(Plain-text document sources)
------------------------------------------------------------
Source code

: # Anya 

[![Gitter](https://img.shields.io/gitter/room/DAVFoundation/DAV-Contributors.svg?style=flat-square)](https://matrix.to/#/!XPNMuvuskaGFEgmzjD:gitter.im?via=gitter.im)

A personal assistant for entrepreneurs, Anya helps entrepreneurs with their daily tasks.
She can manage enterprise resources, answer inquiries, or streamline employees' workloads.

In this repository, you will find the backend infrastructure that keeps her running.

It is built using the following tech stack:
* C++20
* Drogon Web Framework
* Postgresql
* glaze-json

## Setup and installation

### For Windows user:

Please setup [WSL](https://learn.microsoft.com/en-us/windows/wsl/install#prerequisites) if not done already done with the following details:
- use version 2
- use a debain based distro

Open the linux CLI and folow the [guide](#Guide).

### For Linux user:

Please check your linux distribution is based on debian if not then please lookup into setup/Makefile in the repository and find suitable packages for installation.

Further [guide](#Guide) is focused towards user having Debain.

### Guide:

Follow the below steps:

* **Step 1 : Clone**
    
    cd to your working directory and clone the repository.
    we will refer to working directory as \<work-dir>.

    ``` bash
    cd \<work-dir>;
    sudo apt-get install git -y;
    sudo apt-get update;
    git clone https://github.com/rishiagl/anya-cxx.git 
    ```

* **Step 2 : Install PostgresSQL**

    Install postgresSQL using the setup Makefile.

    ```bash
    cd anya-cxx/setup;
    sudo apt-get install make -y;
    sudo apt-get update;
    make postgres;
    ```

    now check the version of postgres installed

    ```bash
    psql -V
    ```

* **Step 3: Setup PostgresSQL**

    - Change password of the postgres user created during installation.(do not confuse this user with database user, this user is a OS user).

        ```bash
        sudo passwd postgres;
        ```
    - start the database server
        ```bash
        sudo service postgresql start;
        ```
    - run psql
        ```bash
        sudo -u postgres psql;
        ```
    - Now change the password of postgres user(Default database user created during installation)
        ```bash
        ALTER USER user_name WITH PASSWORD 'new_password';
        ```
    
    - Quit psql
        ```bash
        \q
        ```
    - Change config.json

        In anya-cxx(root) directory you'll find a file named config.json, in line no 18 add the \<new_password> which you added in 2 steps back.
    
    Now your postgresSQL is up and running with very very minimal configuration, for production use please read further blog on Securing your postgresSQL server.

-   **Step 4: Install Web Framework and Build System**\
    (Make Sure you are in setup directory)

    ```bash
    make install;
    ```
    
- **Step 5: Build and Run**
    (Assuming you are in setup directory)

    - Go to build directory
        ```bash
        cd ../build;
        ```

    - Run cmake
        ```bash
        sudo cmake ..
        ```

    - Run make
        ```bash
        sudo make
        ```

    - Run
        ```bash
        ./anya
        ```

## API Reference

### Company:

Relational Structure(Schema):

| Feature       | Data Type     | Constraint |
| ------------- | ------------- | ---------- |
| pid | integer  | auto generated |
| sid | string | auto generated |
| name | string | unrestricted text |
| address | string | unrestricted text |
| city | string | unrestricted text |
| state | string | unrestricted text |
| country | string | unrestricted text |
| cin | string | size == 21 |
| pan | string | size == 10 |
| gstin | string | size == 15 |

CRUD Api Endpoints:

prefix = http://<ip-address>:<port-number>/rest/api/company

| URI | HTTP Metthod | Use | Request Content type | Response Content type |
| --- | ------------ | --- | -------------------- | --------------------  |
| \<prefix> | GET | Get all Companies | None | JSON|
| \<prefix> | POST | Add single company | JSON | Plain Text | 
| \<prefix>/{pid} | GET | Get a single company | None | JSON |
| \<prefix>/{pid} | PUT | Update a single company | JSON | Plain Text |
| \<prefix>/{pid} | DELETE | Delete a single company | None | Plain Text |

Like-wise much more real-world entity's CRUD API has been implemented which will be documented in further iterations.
------------------------------------------------------------
TASK ITEM
Every entry above should be returned exactly as written.

YOUR SOLUTION
Source code

: # Anya 

[![Gitter](https://img.shields.io/gitter/room/DAVFoundation/DAV-Contributors.svg?style=flat-square)](https://matrix.to/#/!XPNMuvuskaGFEgmzjD:gitter.im?via=gitter.im)

A personal assistant for entrepreneurs, Anya helps entrepreneurs with their daily tasks.
She can manage enterprise resources, answer inquiries, or streamline employees' workloads.

In this repository, you will find the backend infrastructure that keeps her running.

It is built using the following tech stack:
* C++20
* Drogon Web Framework
* Postgresql
* glaze-json

## Setup and installation

### For Windows user:

Please setup [WSL](https://learn.microsoft.com/en-us/windows/wsl/install#prerequisites) if not done already done with the following details:
- use version 2
- use a debain based distro

Open the linux CLI and folow the [guide](#Guide).

### For Linux user:

Please check your linux distribution is based on debian if not then please lookup into setup/Makefile in the repository and find suitable packages for installation.

Further [guide](#Guide) is focused towards user having Debain.

### Guide:

Follow the below steps:

* **Step 1 : Clone**
    
    cd to your working directory and clone the repository.
    we will refer to working directory as \<work-dir>.

    ``` bash
    cd \<work-dir>;
    sudo apt-get install git -y;
    sudo apt-get update;
    git clone https://github.com/rishiagl/anya-cxx.git 
    ```

* **Step 2 : Install PostgresSQL**

    Install postgresSQL using the setup Makefile.

    ```bash
    cd anya-cxx/setup;
    sudo apt-get install make -y;
    sudo apt-get update;
    make postgres;
    ```

    now check the version of postgres installed

    ```bash
    psql -V
    ```

* **Step 3: Setup PostgresSQL**

    - Change password of the postgres user created during installation.(do not confuse this user with database user, this user is a OS user).

        ```bash
        sudo passwd postgres;
        ```
    - start the database server
        ```bash
        sudo service postgresql start;
        ```
    - run psql
        ```bash
        sudo -u postgres psql;
        ```
    - Now change the password of postgres user(Default database user created during installation)
        ```bash
        ALTER USER user_name WITH PASSWORD 'new_password';
        ```
    
    - Quit psql
        ```bash
        \q
        ```
    - Change config.json

        In anya-cxx(root) directory you'll find a file named config.json, in line no 18 add the \<new_password> which you added in 2 steps back.
    
    Now your postgresSQL is up and running with very very minimal configuration, for production use please read further blog on Securing your postgresSQL server.

-   **Step 4: Install Web Framework and Build System**\
    (Make Sure you are in setup directory)

    ```bash
    make install;
    ```
    
- **Step 5: Build and Run**
    (Assuming you are in setup directory)

    - Go to build directory
        ```bash
        cd ../build;
        ```

    - Run cmake
        ```bash
        sudo cmake ..
        ```

    - Run make
        ```bash
        sudo make
        ```

    - Run
        ```bash
        ./anya
        ```

## API Reference

### Company:

Relational Structure(Schema):

| Feature       | Data Type     | Constraint |
| ------------- | ------------- | ---------- |
| pid | integer  | auto generated |
| sid | string | auto generated |
| name | string | unrestricted text |
| address | string | unrestricted text |
| city | string | unrestricted text |
| state | string | unrestricted text |
| country | string | unrestricted text |
| cin | string | size == 21 |
| pan | string | size == 10 |
| gstin | string | size == 15 |

CRUD Api Endpoints:

prefix = http://<ip-address>:<port-number>/rest/api/company

| URI | HTTP Metthod | Use | Request Content type | Response Content type |
| --- | ------------ | --- | -------------------- | --------------------  |
| \<prefix> | GET | Get all Companies | None | JSON|
| \<prefix> | POST | Add single company | JSON | Plain Text | 
| \<prefix>/{pid} | GET | Get a single company | None | JSON |
| \<prefix>/{pid} | PUT | Update a single company | JSON | Plain Text |
| \<prefix>/{pid} | DELETE | Delete a single company | None | Plain Text |

Like-wise much more real-world entity's CRUD API has been implemented which will be documented in further iterations.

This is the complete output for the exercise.